Rounding out the opening set was a Pops staple, the beautiful Mike Renzi arrangement of a medley of tunes by Michel Legrand, which included a tasty, up-tempo jazz take on I Will Wait For You.
The rest of the evening belonged to Loring, who commanded the stage from Note One of the only possible opener, The Greatest Star, the first of several selections from Funny Girl. A singer, actress and songwriter, Loring is probably best known for her 1986 pop hit, Friends and Lovers, her role years ago on the daytime drama, Days of Our Lives, and her success as a writer of several immortal TV theme songs, for shows such as The Facts of Life and Growing Pains. She also happens to be the mother of current R & B sensation Robin Thicke, her son with ex-husband, actor Alan Thicke. But first and foremost, the lady came to sing — and sing she did — bringing the right combination of pipes and acting chops to give the evening’s tall order its due. Selling the big numbers all the way to the back row of the house and holding the audience in the palm of her hand on the ballads, Loring paid proper respect to the original article while interpreting the material with a personal touch very much her own.

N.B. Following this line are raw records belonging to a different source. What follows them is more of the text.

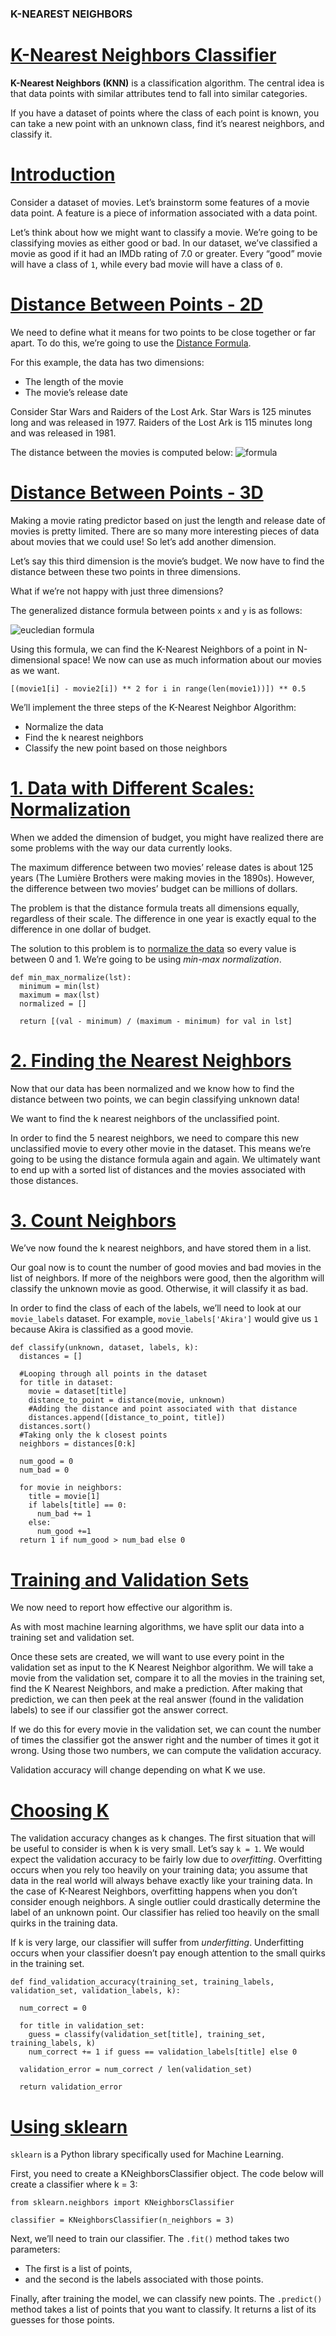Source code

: ### K-NEAREST NEIGHBORS
# [K-Nearest Neighbors Classifier](https://www.codecademy.com/courses/machine-learning/lessons/knn/exercises/knn)
**K-Nearest Neighbors (KNN)** is a classification algorithm. 
The central idea is that data points with similar attributes tend to fall into similar categories.

If you have a dataset of points where the class of each point is known, you can take a new point with an unknown class, find it’s nearest neighbors, and classify it.

# [Introduction](https://www.codecademy.com/courses/machine-learning/lessons/knn/exercises/movies)
Consider a dataset of movies. 
Let’s brainstorm some features of a movie data point. 
A feature is a piece of information associated with a data point.

Let’s think about how we might want to classify a movie.
We’re going to be classifying movies as either good or bad.
In our dataset, we’ve classified a movie as good if it had an IMDb rating of 7.0 or greater.
Every “good” movie will have a class of `1`, while every bad movie will have a class of `0`.

# [Distance Between Points - 2D](https://www.codecademy.com/courses/machine-learning/lessons/knn/exercises/distance-two-d)
We need to define what it means for two points to be close together or far apart. 
To do this, we’re going to use the [Distance Formula](https://github.com/lendoo73/Challenge-Project-of-CodeCademy/tree/master/python/Learn_the_Basics_of_Machine_Learning/Classification_K_Nearest_Neighbors/Distance_formula).

For this example, the data has two dimensions:
* The length of the movie
* The movie’s release date

Consider Star Wars and Raiders of the Lost Ark. 
Star Wars is 125 minutes long and was released in 1977. 
Raiders of the Lost Ark is 115 minutes long and was released in 1981.

The distance between the movies is computed below:
![formula](ST_RotLA.jpg)

# [Distance Between Points - 3D](https://www.codecademy.com/courses/machine-learning/lessons/knn/exercises/distance-three-d)
Making a movie rating predictor based on just the length and release date of movies is pretty limited. 
There are so many more interesting pieces of data about movies that we could use! So let’s add another dimension.

Let’s say this third dimension is the movie’s budget.
We now have to find the distance between these two points in three dimensions.

What if we’re not happy with just three dimensions?

The generalized distance formula between points `x` and `y` is as follows:

![eucledian formula](../Distance_formula/eucledian_formula.jpg)

Using this formula, we can find the K-Nearest Neighbors of a point in N-dimensional space!
We now can use as much information about our movies as we want.
```
[(movie1[i] - movie2[i]) ** 2 for i in range(len(movie1))]) ** 0.5
```

We’ll implement the three steps of the K-Nearest Neighbor Algorithm:
* Normalize the data
* Find the k nearest neighbors
* Classify the new point based on those neighbors

# [1. Data with Different Scales: Normalization](https://www.codecademy.com/courses/machine-learning/lessons/knn/exercises/normalize)
When we added the dimension of budget, you might have realized there are some problems with the way our data currently looks.

The maximum difference between two movies’ release dates is about 125 years (The Lumière Brothers were making movies in the 1890s).
However, the difference between two movies’ budget can be millions of dollars.

The problem is that the distance formula treats all dimensions equally, regardless of their scale. The difference in one year is exactly equal to the difference in one dollar of budget.

The solution to this problem is to [normalize the data](https://github.com/lendoo73/Challenge-Project-of-CodeCademy/tree/master/python/Learn_the_Basics_of_Machine_Learning/Classification_K_Nearest_Neighbors/Normalization) so every value is between 0 and 1.
We’re going to be using *min-max normalization*.
```
def min_max_normalize(lst):
  minimum = min(lst)
  maximum = max(lst)
  normalized = []

  return [(val - minimum) / (maximum - minimum) for val in lst]
```
# [2. Finding the Nearest Neighbors](https://www.codecademy.com/courses/machine-learning/lessons/knn/exercises/find-neighbors)
Now that our data has been normalized and we know how to find the distance between two points, we can begin classifying unknown data!

We want to find the k nearest neighbors of the unclassified point.

In order to find the 5 nearest neighbors, we need to compare this new unclassified movie to every other movie in the dataset.
This means we’re going to be using the distance formula again and again.
We ultimately want to end up with a sorted list of distances and the movies associated with those distances.

# [3. Count Neighbors](https://www.codecademy.com/courses/machine-learning/lessons/knn/exercises/count-neighbors)
We’ve now found the k nearest neighbors, and have stored them in a list.

Our goal now is to count the number of good movies and bad movies in the list of neighbors. 
If more of the neighbors were good, then the algorithm will classify the unknown movie as good. Otherwise, it will classify it as bad.

In order to find the class of each of the labels, we’ll need to look at our `movie_labels` dataset. For example, `movie_labels['Akira']` would give us `1` because Akira is classified as a good movie.
```
def classify(unknown, dataset, labels, k):
  distances = []

  #Looping through all points in the dataset
  for title in dataset:
    movie = dataset[title]
    distance_to_point = distance(movie, unknown)
    #Adding the distance and point associated with that distance
    distances.append([distance_to_point, title])
  distances.sort()
  #Taking only the k closest points
  neighbors = distances[0:k]
  
  num_good = 0
  num_bad = 0

  for movie in neighbors:
    title = movie[1]
    if labels[title] == 0:
      num_bad += 1
    else:
      num_good +=1
  return 1 if num_good > num_bad else 0
```

# [Training and Validation Sets](https://www.codecademy.com/courses/machine-learning/lessons/knn/exercises/training-and-validation)
We now need to report how effective our algorithm is.

As with most machine learning algorithms, we have split our data into a training set and validation set.

Once these sets are created, we will want to use every point in the validation set as input to the K Nearest Neighbor algorithm.
We will take a movie from the validation set, compare it to all the movies in the training set, find the K Nearest Neighbors, and make a prediction.
After making that prediction, we can then peek at the real answer (found in the validation labels) to see if our classifier got the answer correct.

If we do this for every movie in the validation set, we can count the number of times the classifier got the answer right and the number of times it got it wrong.
Using those two numbers, we can compute the validation accuracy.

Validation accuracy will change depending on what K we use.

# [Choosing K](https://www.codecademy.com/courses/machine-learning/lessons/knn/exercises/choosing-k)
The validation accuracy changes as k changes.
The first situation that will be useful to consider is when k is very small.
Let’s say `k = 1`. We would expect the validation accuracy to be fairly low due to *overfitting*. 
Overfitting occurs when you rely too heavily on your training data; you assume that data in the real world will always behave exactly like your training data.
In the case of K-Nearest Neighbors, overfitting happens when you don’t consider enough neighbors.
A single outlier could drastically determine the label of an unknown point.
Our classifier has relied too heavily on the small quirks in the training data.

If k is very large, our classifier will suffer from *underfitting*.
Underfitting occurs when your classifier doesn’t pay enough attention to the small quirks in the training set.
```
def find_validation_accuracy(training_set, training_labels, validation_set, validation_labels, k):

  num_correct = 0

  for title in validation_set:
    guess = classify(validation_set[title], training_set, training_labels, k)
    num_correct += 1 if guess == validation_labels[title] else 0

  validation_error = num_correct / len(validation_set)

  return validation_error 
```

# [Using sklearn](https://www.codecademy.com/courses/machine-learning/lessons/knn/exercises/sklearn)
`sklearn` is a Python library specifically used for Machine Learning.

First, you need to create a KNeighborsClassifier object.
The code below will create a classifier where k = 3:
```
from sklearn.neighbors import KNeighborsClassifier

classifier = KNeighborsClassifier(n_neighbors = 3)
```
Next, we’ll need to train our classifier.
The `.fit()` method takes two parameters: 
* The first is a list of points, 
* and the second is the labels associated with those points.

Finally, after training the model, we can classify new points. 
The `.predict()` method takes a list of points that you want to classify. 
It returns a list of its guesses for those points.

With able assistance from her musical director and accompanist, Rich Callaci, on piano and Pops veteran drummer Frank Derrick holding things together with Lappin, Loring worked through the Streisand songbook with a polished confidence that put both audience and the musicians very much at ease. This was especially true for Lappin, who had the luxury of a guest star who could take the wheel and drive the show, allowing him to focus solely on his conducting duties a little more than usual.
Among the many highlights were ballads such as Evergreen, Streisand’s Oscar-winning Best Original Song from A Star Is Born, a sweet duet with 2010 Palm Beach PopStar finalist (and Fort Lauderdale phenom) Jimmy Barkan on You Don’t Send Me Flowers, and a great medley of The Way We Were and People.
Big numbers included note-perfect renditions of Streisand signatures On A Clear Day, Rain On My Parade and Happy Days Are Here Again, which featured a nice solo by saxman Randy Emerick. A Sondheim medley provided several of Streisand’s personal favorites, such as the emotional Send in the Clowns, which blended right into the romantic classic Somewhere, from West Side Story, and the multi-syllabic mouthful Not Getting Married Today, from Company. The obvious — and satisfying — closer, Loring’s own Friends and Lovers, had the audience singing backup and swaying in ¾ time.
Overall, the combination of solid musicianship, great charts and a guest vocalist — who was arguably the perfect choice for the job at hand — made for one of the better Pops concerts in recent memory. Like sands through the hourglass, this evening slipped away much too soon.